EXERCISE PROMPT:
Reproduce the listing exactly. Omit pictures.

MATERIALS PROVIDED:
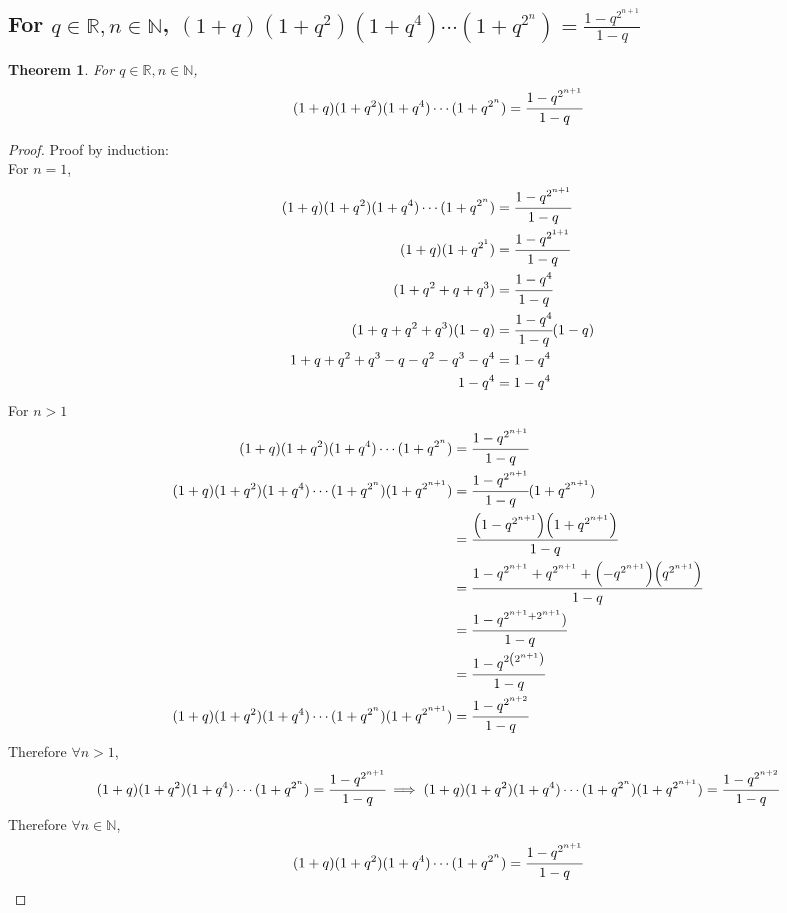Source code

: \documentclass[]{article}
\newcommand{\R}{\mathbb{R}}
\newcommand{\N}{\mathbb{N}}
\newtheorem{theorem}{Theorem}
\begin{document}
\newpage
\subsection{For $q \in \R, n \in \N$,
    $(1+q)(1+q^2)(1+q^4)\cdots(1+q^{2^n}) = \frac{1-q^{2^{n+1}}}{1-q}$
}
\begin{theorem}
    For $q \in \R, n \in \N$,
    $$(1+q)(1+q^2)(1+q^4)\cdots(1+q^{2^n}) = \cfrac{1-q^{2^{n+1}}}{1-q}$$
\end{theorem}
\begin{proof}
    Proof by induction:\\
    For $n=1$,
    \begin{align*}
        (1+q)(1+q^2)(1+q^4)\cdots(1+q^{2^n})
            &= \cfrac{1-q^{2^{n+1}}}{1-q}\\
        (1+q)(1+q^{2^1}) 
            &= \cfrac{1-q^{2^{1+1}}}{1-q}\\
        (1+q^{2} + q + q^{3}) 
            &= \cfrac{1-q^{4}}{1-q}\\
        (1 + q + q^{2} + q^{3}) (1-q)
            &= \cfrac{1-q^{4}}{1-q}(1-q)\\
        1 + q + q^{2} + q^{3} - q - q^2 - q^3 -q^4
            &= 1-q^{4}\\
        1 - q^4
            &= 1-q^{4}\\
    \end{align*}
    For $n>1$
    \begin{align*}
        (1+q)(1+q^2)(1+q^4)\cdots(1+q^{2^n}) &= \cfrac{1-q^{2^{n+1}}}{1-q}\\
        (1+q)(1+q^2)(1+q^4)\cdots(1+q^{2^n})(1+q^{2^{n+1}})
            &= \cfrac{1-q^{2^{n+1}}}{1-q}(1+q^{2^{n+1}})\\
            &= \cfrac{\qty(1-q^{2^{n+1}})\qty(1+q^{2^{n+1}})}{1-q}\\
            &= \cfrac{1-q^{2^{n+1}} + q^{2^{n+1}} + \qty(-q^{2^{n+1}})\qty(q^{2^{n+1}})}{1-q}\\
            &= \cfrac{1 -q^{2^{n+1} + 2^{n+1}})}{1-q}\\
            &= \cfrac{1 -q^{2\qty(2^{n+1})}}{1-q}\\
        (1+q)(1+q^2)(1+q^4)\cdots(1+q^{2^n})(1+q^{2^{n+1}})
            &= \cfrac{1 -q^{2^{n+2}}}{1-q}\\
    \end{align*}
    Therefore $\forall n>1$,
    $$(1+q)(1+q^2)(1+q^4)\cdots(1+q^{2^n}) = \cfrac{1-q^{2^{n+1}}}{1-q}
    \implies (1+q)(1+q^2)(1+q^4)\cdots(1+q^{2^n})(1+q^{2^{n+1}}) = \cfrac{1 -q^{2^{n+2}}}{1-q}
    $$
    Therefore $\forall n \in \N$,
    $$(1+q)(1+q^2)(1+q^4)\cdots(1+q^{2^n}) = \cfrac{1-q^{2^{n+1}}}{1-q}$$
\end{proof}
\end{document}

YOUR RESPONSE:
Source code

: \documentclass[]{article}
\newcommand{\R}{\mathbb{R}}
\newcommand{\N}{\mathbb{N}}
\newtheorem{theorem}{Theorem}
\begin{document}
\newpage
\subsection{For $q \in \R, n \in \N$,
    $(1+q)(1+q^2)(1+q^4)\cdots(1+q^{2^n}) = \frac{1-q^{2^{n+1}}}{1-q}$
}
\begin{theorem}
    For $q \in \R, n \in \N$,
    $$(1+q)(1+q^2)(1+q^4)\cdots(1+q^{2^n}) = \cfrac{1-q^{2^{n+1}}}{1-q}$$
\end{theorem}
\begin{proof}
    Proof by induction:\\
    For $n=1$,
    \begin{align*}
        (1+q)(1+q^2)(1+q^4)\cdots(1+q^{2^n})
            &= \cfrac{1-q^{2^{n+1}}}{1-q}\\
        (1+q)(1+q^{2^1}) 
            &= \cfrac{1-q^{2^{1+1}}}{1-q}\\
        (1+q^{2} + q + q^{3}) 
            &= \cfrac{1-q^{4}}{1-q}\\
        (1 + q + q^{2} + q^{3}) (1-q)
            &= \cfrac{1-q^{4}}{1-q}(1-q)\\
        1 + q + q^{2} + q^{3} - q - q^2 - q^3 -q^4
            &= 1-q^{4}\\
        1 - q^4
            &= 1-q^{4}\\
    \end{align*}
    For $n>1$
    \begin{align*}
        (1+q)(1+q^2)(1+q^4)\cdots(1+q^{2^n}) &= \cfrac{1-q^{2^{n+1}}}{1-q}\\
        (1+q)(1+q^2)(1+q^4)\cdots(1+q^{2^n})(1+q^{2^{n+1}})
            &= \cfrac{1-q^{2^{n+1}}}{1-q}(1+q^{2^{n+1}})\\
            &= \cfrac{\qty(1-q^{2^{n+1}})\qty(1+q^{2^{n+1}})}{1-q}\\
            &= \cfrac{1-q^{2^{n+1}} + q^{2^{n+1}} + \qty(-q^{2^{n+1}})\qty(q^{2^{n+1}})}{1-q}\\
            &= \cfrac{1 -q^{2^{n+1} + 2^{n+1}})}{1-q}\\
            &= \cfrac{1 -q^{2\qty(2^{n+1})}}{1-q}\\
        (1+q)(1+q^2)(1+q^4)\cdots(1+q^{2^n})(1+q^{2^{n+1}})
            &= \cfrac{1 -q^{2^{n+2}}}{1-q}\\
    \end{align*}
    Therefore $\forall n>1$,
    $$(1+q)(1+q^2)(1+q^4)\cdots(1+q^{2^n}) = \cfrac{1-q^{2^{n+1}}}{1-q}
    \implies (1+q)(1+q^2)(1+q^4)\cdots(1+q^{2^n})(1+q^{2^{n+1}}) = \cfrac{1 -q^{2^{n+2}}}{1-q}
    $$
    Therefore $\forall n \in \N$,
    $$(1+q)(1+q^2)(1+q^4)\cdots(1+q^{2^n}) = \cfrac{1-q^{2^{n+1}}}{1-q}$$
\end{proof}
\end{document}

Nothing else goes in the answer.